[[ SUPPLIED RECORDS, beginning ]]

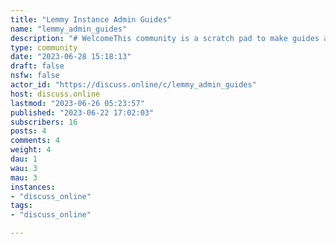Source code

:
```yaml
---
title: "Lemmy Instance Admin Guides" 
name: "lemmy_admin_guides"
description: "# WelcomeThis community is a scratch pad to make guides and advice tips for new and existing Lemmy admins.The purpose of this community is to gather helpful information and formalize it into a PR to the official Lemmy docs found here: https://github.com/LemmyNet/lemmy-docs# Rules1. Be nice2. Be open minded3. Be helpful# Links- [Lemmy Wishlist](/c/wishlist)- [Lemmy docs](https://join-lemmy.org/docs/index.html)- [Lemmy docs repo](https://github.com/LemmyNet/lemmy-docs)- [Pict-rs repo](https://git.asonix.dog/asonix/pict-rs/)"
type: community
date: "2023-06-28 15:18:13"
draft: false
nsfw: false
actor_id: "https://discuss.online/c/lemmy_admin_guides"
host: discuss.online
lastmod: "2023-06-26 05:23:57"
published: "2023-06-22 17:02:03"
subscribers: 16
posts: 4
comments: 4
weight: 4
dau: 1
wau: 3
mau: 3
instances:
- "discuss_online"
tags: 
- "discuss_online"

---
```

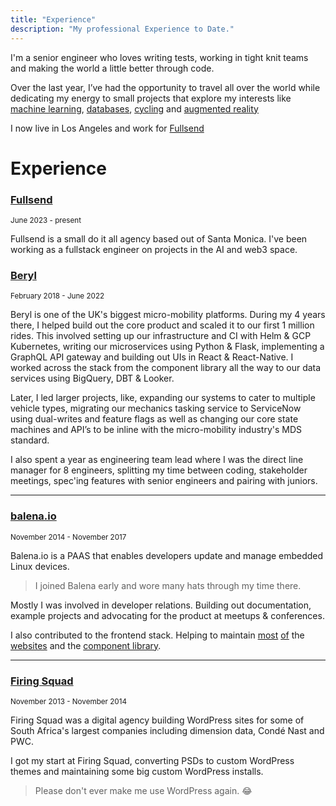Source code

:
```yaml
---
title: "Experience"
description: "My professional Experience to Date."
---
```



I'm a senior engineer who loves writing tests, working in tight knit teams and making the world a little better through code.

Over the last year, I’ve had the opportunity to travel all over the world while dedicating my energy to small projects that explore my interests like [machine learning](https://craigmulligan.com/posts/crowdfactor/), [databases](https://github.com/craigmulligan/toysql), [cycling](https://github.com/RespectableThieves/hypecycle) and [augmented reality](https://craigmulligan.com/posts/brainfuckar)

I now live in Los Angeles and work for [Fullsend](https://fullsend.io)
 
# Experience

### [Fullsend](https://fullsend.io) 

<small>June 2023 - present</small>

Fullsend is a small do it all agency based out of Santa Monica. I've been working as a fullstack engineer on projects in the AI and web3 space.

### [Beryl](https://beryl.cc) 

<small>February 2018 - June 2022</small>


Beryl is one of the UK's biggest micro-mobility platforms. During my 4 years there, I helped build out the core product and scaled it to our first 1 million rides. This involved setting up our infrastructure and CI with Helm & GCP Kubernetes, writing our microservices using Python & Flask, implementing a GraphQL API gateway and building out UIs in React & React-Native. I worked across the stack from the component library all the way to our data services using BigQuery, DBT & Looker.

Later, I led larger projects, like, expanding our systems to cater to multiple vehicle types, migrating our mechanics tasking service to ServiceNow using dual-writes and feature flags as well as changing our core state machines and API’s to be inline with the micro-mobility industry's MDS standard.

I also spent a year as engineering team lead where I was the direct line manager for 8 engineers, splitting my time between coding, stakeholder meetings, spec'ing features with senior engineers and pairing with juniors.

<hr/>

### [balena.io](https://balena.io) 

<small>November 2014 - November 2017</small>

Balena.io is a PAAS that enables developers update and manage embedded Linux devices.

> I joined Balena early and wore many hats through my time there.

Mostly I was involved in developer relations. Building out documentation, example projects and advocating for the product at meetups & conferences.

I also contributed to the frontend stack. Helping to maintain [most](https://etcher.io/) [of](https://balenaos.io/) the [websites](https://www.balena.io/) and the [component library](https://github.com/balena-io-modules/rendition).

<hr/>

### [Firing Squad](http://firingsquad.co.za/)

<small>November 2013 -  November 2014</small>

Firing Squad was a digital agency building WordPress sites for some of South Africa's largest companies including dimension data, Condé Nast and PWC.

I got my start at Firing Squad, converting PSDs to custom WordPress themes and maintaining some big custom WordPress installs.

> Please don't ever make me use WordPress again. 😂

[[ SUPPLIED RECORDS, end ]]

(WORK TASK) Give back every record exactly, dropping its pictures.

(TASK RESULT)
Source code

:
```yaml
---
title: "Lemmy Instance Admin Guides" 
name: "lemmy_admin_guides"
description: "# WelcomeThis community is a scratch pad to make guides and advice tips for new and existing Lemmy admins.The purpose of this community is to gather helpful information and formalize it into a PR to the official Lemmy docs found here: https://github.com/LemmyNet/lemmy-docs# Rules1. Be nice2. Be open minded3. Be helpful# Links- [Lemmy Wishlist](/c/wishlist)- [Lemmy docs](https://join-lemmy.org/docs/index.html)- [Lemmy docs repo](https://github.com/LemmyNet/lemmy-docs)- [Pict-rs repo](https://git.asonix.dog/asonix/pict-rs/)"
type: community
date: "2023-06-28 15:18:13"
draft: false
nsfw: false
actor_id: "https://discuss.online/c/lemmy_admin_guides"
host: discuss.online
lastmod: "2023-06-26 05:23:57"
published: "2023-06-22 17:02:03"
subscribers: 16
posts: 4
comments: 4
weight: 4
dau: 1
wau: 3
mau: 3
instances:
- "discuss_online"
tags: 
- "discuss_online"

---
```

Source code

:
```yaml
---
title: "Experience"
description: "My professional Experience to Date."
---
```



I'm a senior engineer who loves writing tests, working in tight knit teams and making the world a little better through code.

Over the last year, I’ve had the opportunity to travel all over the world while dedicating my energy to small projects that explore my interests like [machine learning](https://craigmulligan.com/posts/crowdfactor/), [databases](https://github.com/craigmulligan/toysql), [cycling](https://github.com/RespectableThieves/hypecycle) and [augmented reality](https://craigmulligan.com/posts/brainfuckar)

I now live in Los Angeles and work for [Fullsend](https://fullsend.io)
 
# Experience

### [Fullsend](https://fullsend.io) 

<small>June 2023 - present</small>

Fullsend is a small do it all agency based out of Santa Monica. I've been working as a fullstack engineer on projects in the AI and web3 space.

### [Beryl](https://beryl.cc) 

<small>February 2018 - June 2022</small>


Beryl is one of the UK's biggest micro-mobility platforms. During my 4 years there, I helped build out the core product and scaled it to our first 1 million rides. This involved setting up our infrastructure and CI with Helm & GCP Kubernetes, writing our microservices using Python & Flask, implementing a GraphQL API gateway and building out UIs in React & React-Native. I worked across the stack from the component library all the way to our data services using BigQuery, DBT & Looker.

Later, I led larger projects, like, expanding our systems to cater to multiple vehicle types, migrating our mechanics tasking service to ServiceNow using dual-writes and feature flags as well as changing our core state machines and API’s to be inline with the micro-mobility industry's MDS standard.

I also spent a year as engineering team lead where I was the direct line manager for 8 engineers, splitting my time between coding, stakeholder meetings, spec'ing features with senior engineers and pairing with juniors.

<hr/>

### [balena.io](https://balena.io) 

<small>November 2014 - November 2017</small>

Balena.io is a PAAS that enables developers update and manage embedded Linux devices.

> I joined Balena early and wore many hats through my time there.

Mostly I was involved in developer relations. Building out documentation, example projects and advocating for the product at meetups & conferences.

I also contributed to the frontend stack. Helping to maintain [most](https://etcher.io/) [of](https://balenaos.io/) the [websites](https://www.balena.io/) and the [component library](https://github.com/balena-io-modules/rendition).

<hr/>

### [Firing Squad](http://firingsquad.co.za/)

<small>November 2013 -  November 2014</small>

Firing Squad was a digital agency building WordPress sites for some of South Africa's largest companies including dimension data, Condé Nast and PWC.

I got my start at Firing Squad, converting PSDs to custom WordPress themes and maintaining some big custom WordPress installs.

> Please don't ever make me use WordPress again. 😂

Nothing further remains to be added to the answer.